• What is required
Look for the word "left" in the entries and copy each line where it appears.

Collected data:
Content starts

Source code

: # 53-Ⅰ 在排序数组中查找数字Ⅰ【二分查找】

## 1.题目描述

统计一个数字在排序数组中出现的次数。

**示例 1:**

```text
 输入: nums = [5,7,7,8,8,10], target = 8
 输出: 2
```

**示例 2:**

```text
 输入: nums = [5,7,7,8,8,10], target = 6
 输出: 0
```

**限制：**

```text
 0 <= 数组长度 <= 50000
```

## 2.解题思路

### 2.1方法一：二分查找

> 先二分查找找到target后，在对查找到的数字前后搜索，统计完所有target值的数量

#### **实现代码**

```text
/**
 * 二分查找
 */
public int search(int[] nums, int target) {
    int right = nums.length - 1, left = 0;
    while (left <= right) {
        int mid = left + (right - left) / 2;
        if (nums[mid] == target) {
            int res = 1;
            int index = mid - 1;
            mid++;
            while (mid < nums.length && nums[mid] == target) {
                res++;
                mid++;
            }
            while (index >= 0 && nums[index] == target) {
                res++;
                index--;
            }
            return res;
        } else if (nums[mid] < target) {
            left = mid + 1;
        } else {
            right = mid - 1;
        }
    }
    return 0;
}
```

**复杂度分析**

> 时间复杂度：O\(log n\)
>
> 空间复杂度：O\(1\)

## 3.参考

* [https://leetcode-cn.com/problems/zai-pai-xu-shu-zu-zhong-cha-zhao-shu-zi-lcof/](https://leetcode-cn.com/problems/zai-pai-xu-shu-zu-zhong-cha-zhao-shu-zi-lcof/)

Content ends

• Task response
    int right = nums.length - 1, left = 0;
    while (left <= right) {
        int mid = left + (right - left) / 2;
            left = mid + 1;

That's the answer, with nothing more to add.